What’s This? Ryzen 7 5800X3D Overclocked To 5.1GHz By MSI But There’s A Catch
AMD's Ryzen 7 5800X3D achieves incredible performance uplifts in certain applications by "simply" adding an extra 64MB of cache onto a Ryzen 7 5800X. We put "simply" in quotes because the vertical die stacking process employed on the chip is still cutting-edge stuff, and AMD had to make significant concessions to the original Ryzen chip's capabilities to allow it to work.
Those concessions came in the way of the chip's overclocking features, as well as a slice of its clock rate. Whether due to the cache die itself or the precarious bond between it and the Core Complex Die (CCD), AMD acknowledges that the Ryzen 7 5800X3D is less durable than the original recipe. It limited core voltage to just 1.3 volts on the new model, and also disabled Precision Boost Overdrive.

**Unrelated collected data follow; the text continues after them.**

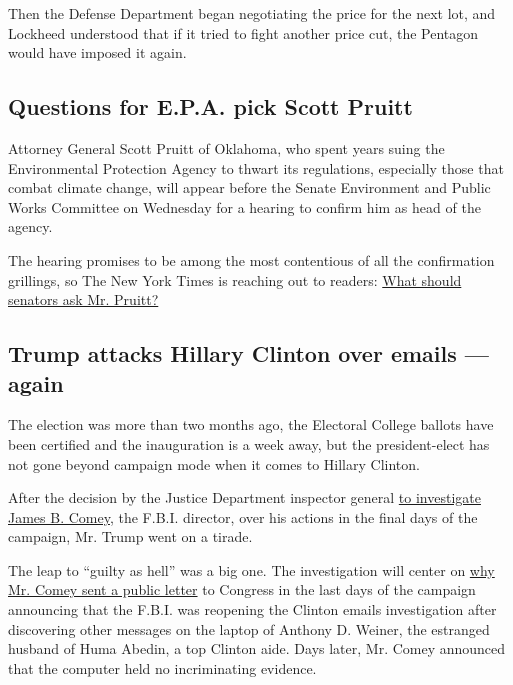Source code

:Then the Defense Department began negotiating the price for the next
lot, and Lockheed understood that if it tried to fight another price
cut, the Pentagon would have imposed it again.

\hypertarget{questions-for-epa-pick-scott-pruitt}{%
\subsection{Questions for E.P.A. pick Scott
Pruitt}\label{questions-for-epa-pick-scott-pruitt}}

Attorney General Scott Pruitt of Oklahoma, who spent years suing the
Environmental Protection Agency to thwart its regulations, especially
those that combat climate change, will appear before the Senate
Environment and Public Works Committee on Wednesday for a hearing to
confirm him as head of the agency.

The hearing promises to be among the most contentious of all the
confirmation grillings, so The New York Times is reaching out to
readers:
\href{http://www.nytimes.com/interactive/2017/01/13/science/epa-scott-pruitt-questions.html}{What
should senators ask Mr. Pruitt?}

\hypertarget{trump-attacks-hillary-clinton-over-emails--again}{%
\subsection{Trump attacks Hillary Clinton over emails ---
again}\label{trump-attacks-hillary-clinton-over-emails--again}}

The election was more than two months ago, the Electoral College ballots
have been certified and the inauguration is a week away, but the
president-elect has not gone beyond campaign mode when it comes to
Hillary Clinton.

After the decision by the Justice Department inspector general
\href{https://www.nytimes.com/2017/01/12/us/politics/james-comey-fbi-inspector-general-hillary-clinton.html}{to
investigate James B. Comey}, the F.B.I. director, over his actions in
the final days of the campaign, Mr. Trump went on a tirade.

The leap to ``guilty as hell'' was a big one. The investigation will
center on
\href{https://www.nytimes.com/2017/01/12/us/politics/james-comey-fbi-inspector-general-hillary-clinton.html}{why
Mr. Comey sent a public letter} to Congress in the last days of the
campaign announcing that the F.B.I. was reopening the Clinton emails
investigation after discovering other messages on the laptop of Anthony
D. Weiner, the estranged husband of Huma Abedin, a top Clinton aide.
Days later, Mr. Comey announced that the computer held no incriminating
evidence.

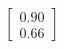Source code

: \documentclass[preview]{standalone}
\begin{document}
\begin{align*}
\begin{bmatrix} 0.90 \\ 0.66 \end{bmatrix}
\end{align*}
\end{document}
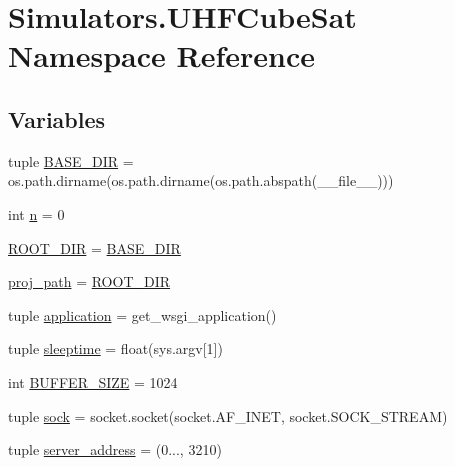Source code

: \hypertarget{namespace_simulators_1_1_u_h_f_cube_sat}{}\section{Simulators.\+U\+H\+F\+Cube\+Sat Namespace Reference}
\label{namespace_simulators_1_1_u_h_f_cube_sat}
\subsection*{Variables}
\begin{DoxyCompactItemize}
\item 
tuple \hyperlink{namespace_simulators_1_1_u_h_f_cube_sat_adbbdaf55e4b09200f0e32d3e49e6fbec}{B\+A\+S\+E\+\_\+\+D\+I\+R} = os.\+path.\+dirname(os.\+path.\+dirname(os.\+path.\+abspath(\+\_\+\+\_\+file\+\_\+\+\_\+)))
\item 
int \hyperlink{namespace_simulators_1_1_u_h_f_cube_sat_aa8de796a9f89196f896ed5855b3a8ce4}{n} = 0
\item 
\hyperlink{namespace_simulators_1_1_u_h_f_cube_sat_ae324f329fb5abe42b2d8bf2faad07d2a}{R\+O\+O\+T\+\_\+\+D\+I\+R} = \hyperlink{namespace_simulators_1_1_u_h_f_cube_sat_adbbdaf55e4b09200f0e32d3e49e6fbec}{B\+A\+S\+E\+\_\+\+D\+I\+R}
\item 
\hyperlink{namespace_simulators_1_1_u_h_f_cube_sat_a8061636f761f08164b8ca45c2ef477a8}{proj\+\_\+path} = \hyperlink{namespace_simulators_1_1_u_h_f_cube_sat_ae324f329fb5abe42b2d8bf2faad07d2a}{R\+O\+O\+T\+\_\+\+D\+I\+R}
\item 
tuple \hyperlink{namespace_simulators_1_1_u_h_f_cube_sat_adc9e972abbe8f23136884aa756f61bb4}{application} = get\+\_\+wsgi\+\_\+application()
\item 
tuple \hyperlink{namespace_simulators_1_1_u_h_f_cube_sat_ab0affb04a9081bd0b75db4400d92fa2e}{sleeptime} = float(sys.\+argv\mbox{[}1\mbox{]})
\item 
int \hyperlink{namespace_simulators_1_1_u_h_f_cube_sat_a77fb75361e519e64f660c4da5cca3a8d}{B\+U\+F\+F\+E\+R\+\_\+\+S\+I\+Z\+E} = 1024
\item 
tuple \hyperlink{namespace_simulators_1_1_u_h_f_cube_sat_a51949a5e2f40cd214346438690e6ccfc}{sock} = socket.\+socket(socket.\+A\+F\+\_\+\+I\+N\+E\+T, socket.\+S\+O\+C\+K\+\_\+\+S\+T\+R\+E\+A\+M)
\item 
tuple \hyperlink{namespace_simulators_1_1_u_h_f_cube_sat_abb8434d05f5893653d27801880fa167d}{server\+\_\+address} = (\textquotesingle{}0...\textquotesingle{}, 3210)

\end{DoxyCompactItemize}
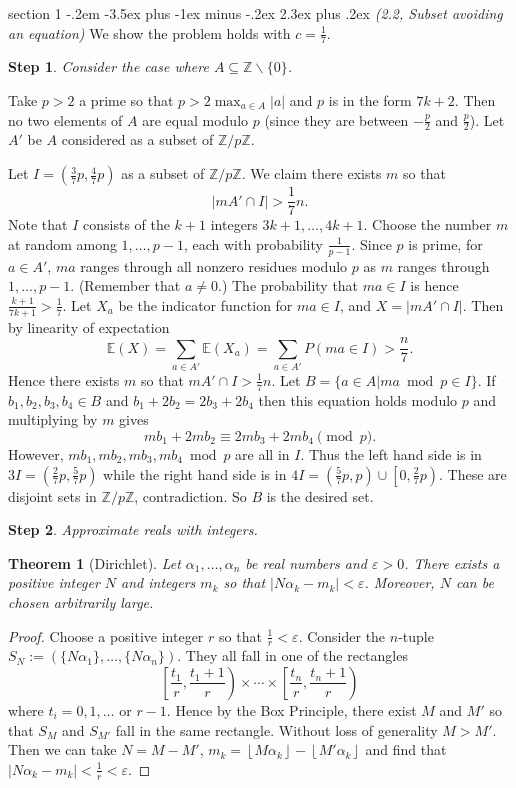 \documentclass[12pt]{article}
\makeatletter
\theoremstyle{norm}
\newtheorem{thm}{Theorem}[section]
\newtheorem{st}{Step}
\newcommand{\E}[0]{\mathbb{E}}
\newcommand{\Z}[0]{\mathbb{Z}}
\newcommand{\rc}[1]{\frac{1}{#1}}
\newcommand{\subeq}[0]{\subseteq}
\newcommand{\al}[0]{\alpha}
\newcommand{\ep}[0]{\varepsilon}
\newcommand{\pa}[1]{\left( {#1} \right)}
\newcommand{\fl}[1]{\left\lfloor {#1}\right\rfloor}
\newcommand{\bs}[0]{\backslash}
\newenvironment{problem}{\@startsection
       {section}
       {1}
       {-.2em}
       {-3.5ex plus -1ex minus -.2ex}
       {2.3ex plus .2ex}
       {\pagebreak[3]%
       \large\bf\noindent{Problem }
       }
       }
       {%
       }
\makeatother
\begin{document}
\begin{problem}{\it (2.2, Subset avoiding an equation)}
We show the problem holds with $c=\rc{7}$.
\begin{st}
Consider the case where $A\subeq \Z\bs\{0\}$.
\end{st}
Take $p>2$ a prime so that $p>2\max_{a\in A}|a|$ and $p$ is in the form $7k+2$. Then no two elements of $A$ are equal modulo $p$ (since they are between $-\frac{p}{2}$ and $\frac{p}{2}$). Let $A'$ be $A$ considered as a subset of $\Z/p\Z$.

Let $I=\pa{\frac 37p,\frac 47p}$ as a subset of $\Z/p\Z$. 
We claim there exists $m$ so that
\[
|mA'\cap I|>\frac{1}{7}n.
\]
Note that $I$ consists of the $k+1$ integers $3k+1,\ldots, 4k+1$. Choose the number $m$ at random among $1,\ldots, p-1$, each with probability $\rc{p-1}$. Since $p$ is prime, for $a\in A'$, $ma$ ranges through all nonzero residues modulo $p$ as $m$ ranges through $1,\ldots, p-1$. (Remember that $a\neq 0$.)
The probability that $ma\in I$ is hence $\frac{k+1}{7k+1}>\rc{7}$. Let $X_a$ be the indicator function for $ma\in I$, and $X=|mA'\cap I|$. Then by linearity of expectation
\[
\E(X)=\sum_{a\in A'} \E(X_a)=\sum_{a\in A'}P(ma\in I)>\frac{n}{7}.
\] 
Hence there exists $m$ so that $mA'\cap I>\frac{1}{7}n$. Let $B=\{a\in A|ma\bmod{p}\in I\}$. If $b_1,b_2,b_3,b_4\in B$ and $b_1+2b_2=2b_3+2b_4$ then this equation holds modulo $p$ and multiplying by $m$ gives
\[
mb_1+2mb_2\equiv 2mb_3+2mb_4\pmod{p}.
\]
However, $mb_1,mb_2,mb_3,mb_4\bmod{p}$ are all in $I$. Thus the left hand side is in $3I=\pa{\frac{2}{7}p,\frac 57p}$ while the right hand side is in $4I=\pa{\frac 57 p,p}\cup\left[0,\frac 27p\right)$. These are disjoint sets in $\Z/p\Z$, contradiction. So $B$ is the desired set.\\

\begin{st}
Approximate reals with integers.
\end{st}
\begin{thm}[Dirichlet]
Let $\al_1,\ldots, \al_n$ be real numbers and $\ep>0$. There exists a positive integer $N$ and integers $m_k$ so that $|N\al_k-m_k|<\ep$. Moreover, $N$ can be chosen arbitrarily large.
\end{thm}
\begin{proof}
Choose a positive integer $r$ so that $\rc{r}<\ep$. 
Consider the $n$-tuple $S_N:=(\{N\al_1\},\ldots, \{N\al_n\})$. They all fall in one of the rectangles
\[
\left[
\frac{t_1}{r},\frac{t_1+1}{r}
\right)\times \cdots
\times
\left[
\frac{t_n}{r},\frac{t_n+1}{r}\right)
\]
where $t_i=0,1,\ldots$ or $r-1$. Hence by the Box Principle, there exist $M$ and $M'$ so that $S_M$ and $S_{M'}$ fall in the same rectangle. Without loss of generality $M>M'$. Then we can take $N=M-M'$, $m_k=\fl{M\al_k}-\fl{M'\al_k}$ and find that $|N\al_k-m_k|<\rc{r}<\ep$. 


\end{proof}
\end{problem}
\end{document}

Precision Boost Overdrive is the package of features that most experienced Ryzen overclockers use to manipulate their processors' properties. Indeed, almost every Ryzen processor released to date has officially supported overclocking, and AMD offers a robust toolkit for tuning its chips. That toolkit isalmost entirely disabled on the Ryzen 7 5800X3D, which makes overclocking the cores rather difficult, though the memory and Infinity Fabric speeds can we altered.
On most motherboards, this isn't going to get you very far. Raising the base clock will start to break everything else in short order—even 1 MHz is enough to start disabling things like SATA controllers on some boards. Over at SkatterBencher, they were able to take a Ryzen 7 5800X3D from 4550 MHz to 4741 MHz with the help of an ASUS feature called Voltage Suspension. Still, this isn't a huge gain, and it only improved performance by about 4%.
TSAIK's CPU-Z validation.
To achieve that overclock, TSAIK had to raise the reference clock to 113 MHz. We don't know what compromises that required on the MSI MEG X570 GODLIKE board he was using, but we do know that it required him to use only a single 8GB memory module running at just 1,205 MHz (2410 MT/s). Essentially, it's a single stick running at JEDEC "safe" timings, and the only reason it's 1,205 MHz instead of 1,066 Mhz is because of the increased reference clock.
As such, this overclock is probably just for bragging rights, not for practical use. Indeed, given the base-clock-adjusting requirement for overclocking the Ryzen 7 5800X3D, it's unlikely to be a practical path for any owners of this CPU. Perhaps Robert Hallock was right after all.